Dans cette forêt d’érables, pas de décor à la Disney. Tous les éléments reconstituant l’atmosphère traditionnelle de la Sucrerie s’intègrent parfaitement dans le boisé. La grande cabane en planches de grange abrite la salle à manger où l’on fait ripaille, le magasin général a belle allure; la boulangerie en pierre des champs, où l’on cuit absolument tout le pain consommé sur les tables, jouxte la sucrerie, où la sève se transforme doucement en sirop. Si le maître de céant est au fourneau, attention mesdames, ça va chauffer. Le diable d’homme pratique la taquinerie tout en bourrant son poêle… et ses fléchettes portent. Très chaleureux et sympathique, Pierre Faucher.

Les maisonnettes servant de gîte sont réparties en bordure de l’érablière perchée sur le mont Rigaud. Ce boisé se double d’un sanctuaire d’oiseaux. Aux activités gourmandes, on peut donc greffer une escapade dans le bois pour voir l’eau d’érable goutter dans les seaux et observer la faune ailée.

Des p’tits becs sucrés
Nous annonçant comme clients pour la nuit, nous sommes pris en charge par le fils du proprio, Stéphane Faucher, aussi barbu que son père… en plus foncé. (Pierre Faucher fait presque figure de légende avec sa longue barbe grise lui donnant l’air du vénérable bûcheron, cliché parmi les clichés!) Et nous sommes acheminés vers nos quartiers en bois rond.

Planté à l’orée de l’érablière, notre campement a bonne mine. De l’extérieur, c’est un vrai chalet de bois. Pas une cabane brinquebalante, tout le contraire: l’intérieur surprend agréablement. Une grande pièce unique, mansardée avec un toit très haut, dans lequel se cache une chambre. Au rez-de-chaussée, un âtre immense couvre un mur entier de la pièce qui compte aussi un lit, une table, des chaises et des fauteuils pour se blottir tout près du feu. Aussitôt entrés, notre hôte allume le feu! Si ça ne nous met pas dans une disposition à échanger de p’tits becs sucrés… ça en donne au moins l’idée. L’aubergiste nous quitte, pour nous laisser profiter de notre maisonnette, et on se pelotonne près du foyer. En attendant le souper. Car nous n’avons pas banni le plaisir de la table.
Après avoir fait bombance _ un repas gargantuesque où tout est fait maison et arrosé de bon sirop! _, nous gagnons notre repaire. Le feu crépite dans l’âtre et le vent souffle à tout rompre, se frottant aux parois de bois de notre refuge.
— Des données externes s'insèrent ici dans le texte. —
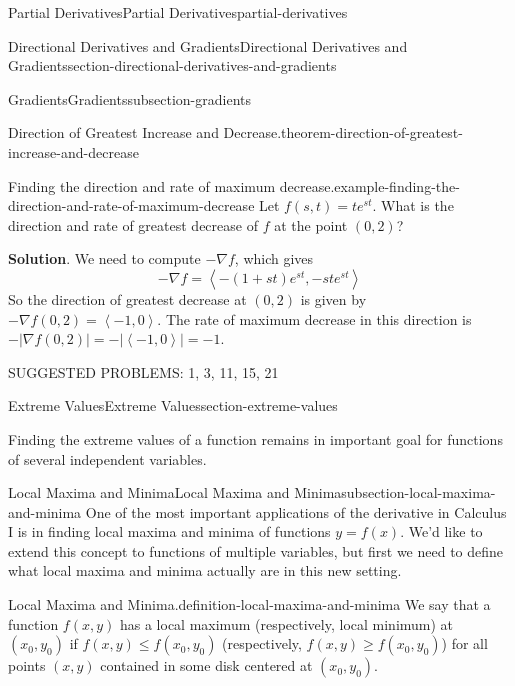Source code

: \documentclass[oneside,10pt,]{book}
\numberwithin{equation}{section}
\newcommand{\grad}{\nabla}
\newcommand{\dotprod}[1]{\left\langle #1 \right\rangle}
\begin{document}
\begin{chapterptx}{Partial Derivatives}{}{Partial Derivatives}{}{}{partial-derivatives}
\begin{sectionptx}{Directional Derivatives and Gradients}{}{Directional Derivatives and Gradients}{}{}{section-directional-derivatives-and-gradients}
\begin{subsectionptx}{Gradients}{}{Gradients}{}{}{subsection-gradients}
\begin{theorem}{Direction of Greatest Increase and Decrease.}{}{theorem-direction-of-greatest-increase-and-decrease}
\end{theorem}
\begin{example}{Finding the direction and rate of maximum decrease.}{example-finding-the-direction-and-rate-of-maximum-decrease}%
\hypertarget{p-1416}{}%
Let \(f(s,t) = te^{st}\). What is the direction and rate of greatest decrease of \(f\) at the point \((0,2)\)?%
\par\smallskip%
\noindent\textbf{Solution}.\hypertarget{solution-230}{}\quad%
\hypertarget{p-1417}{}%
We need to compute \(-\grad f\), which gives%
\begin{equation*}
-\grad f = \dotprod{-(1 + st)e^{st}, -ste^{st}}
\end{equation*}
So the direction of greatest decrease at \((0,2)\) is given by \(-\grad f(0,2) = \dotprod{-1, 0}\). The rate of maximum decrease in this direction is \(-|\grad f(0,2)| = -|\dotprod{-1,0}| = -1\).%
\end{example}
\end{subsectionptx}
\hypertarget{p-1418}{}%
SUGGESTED PROBLEMS: 1, 3, 11, 15, 21%
\end{sectionptx}
%
%
\typeout{************************************************}
\typeout{************************************************}
%
\begin{sectionptx}{Extreme Values}{}{Extreme Values}{}{}{section-extreme-values}
\begin{introduction}{}%
\hypertarget{p-1419}{}%
Finding the extreme values of a function remains in important goal for functions of several independent variables.%
\end{introduction}%
%
%
\typeout{************************************************}
\typeout{************************************************}
%
\begin{subsectionptx}{Local Maxima and Minima}{}{Local Maxima and Minima}{}{}{subsection-local-maxima-and-minima}
\hypertarget{p-1420}{}%
One of the most important applications of the derivative in Calculus I is in finding local maxima and minima of functions \(y = f(x)\). We'd like to extend this concept to functions of multiple variables, but first we need to define what local maxima and minima actually are in this new setting.%
\begin{definition}{Local Maxima and Minima.}{definition-local-maxima-and-minima}%
\hypertarget{p-1421}{}%
We say that a function \(f(x,y)\) has a local maximum (respectively, local minimum) at \((x_{0},y_{0})\) if \(f(x,y)\leq f(x_{0},y_{0})\) (respectively, \(f(x,y)\geq f(x_{0},y_{0})\)) for all points \((x,y)\) contained in some disk centered at \((x_{0},y_{0})\).%

\end{definition}
\end{subsectionptx}
\end{sectionptx}
\end{chapterptx}
\end{document}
Entre deux sifflements, des bruits bizarres nous tirent de la contemplation des flammes: un groupe d’universitaires s’agite dans la grande cabane, au son des ritournelles traditionnelles, livrées par des virtuoses du violon, de l’accordéon et des cuillères, cela va de soi. Ça s’amuse ferme! Ça s’entend! Nous nous endormons tout de même, enveloppés dans une douce chaleur et bercés par le vent.

Repus de sommeil, nous regagnons la grande cabane, pour un petit-déjeuner également orgiaque. Aucune trace du party de la veille. La scène où les musiciens se produisent est vide à cette heure matinale. En fait, nous déjeunons dans une salle plus intime où la même déco traditionnelle domine. Le bois et les articles d’une autre époque habillent la pièce, où trône également un énorme foyer de pierre. Rassasiés de crêpes, de grands-pères et de sirop, presque congestionnés par tant de sucre, nous enfilons nos skis pour une fabuleuse promenade dans l’érablière. Le territoire compte cent vingt acres sur lesquelles sont tracés des sentiers accessibles à skis, à pied ou en carriole tirée par des chevaux (gratuit pour les groupes, il faut toutefois payer si on est moins nombreux).

Voilà une partie de sucre mémorable, qui nous change de la sempiternelle virée dominicale. La Sucrerie de la Montagne offre six maisonnettes pouvant accueillir entre trois et six personnes. Toutes possèdent un charme particulier. Renseignez-vous au (450) 451-0831. D’autres manifestations ont lieu durant les sucres, notamment à Saint-Georges-de-Beauce, où le Festival beauceron de l’érable (1 888 831-4411) se déroule jusqu’au 28 mars; et à Plessisville, la «capitale mondiale des produits de l’érable», où on célèbre le fameux nectar après le temps des sucres, soit les 7, 8 et 9 mai; pour info, faites le 1 800 ERABLE-0.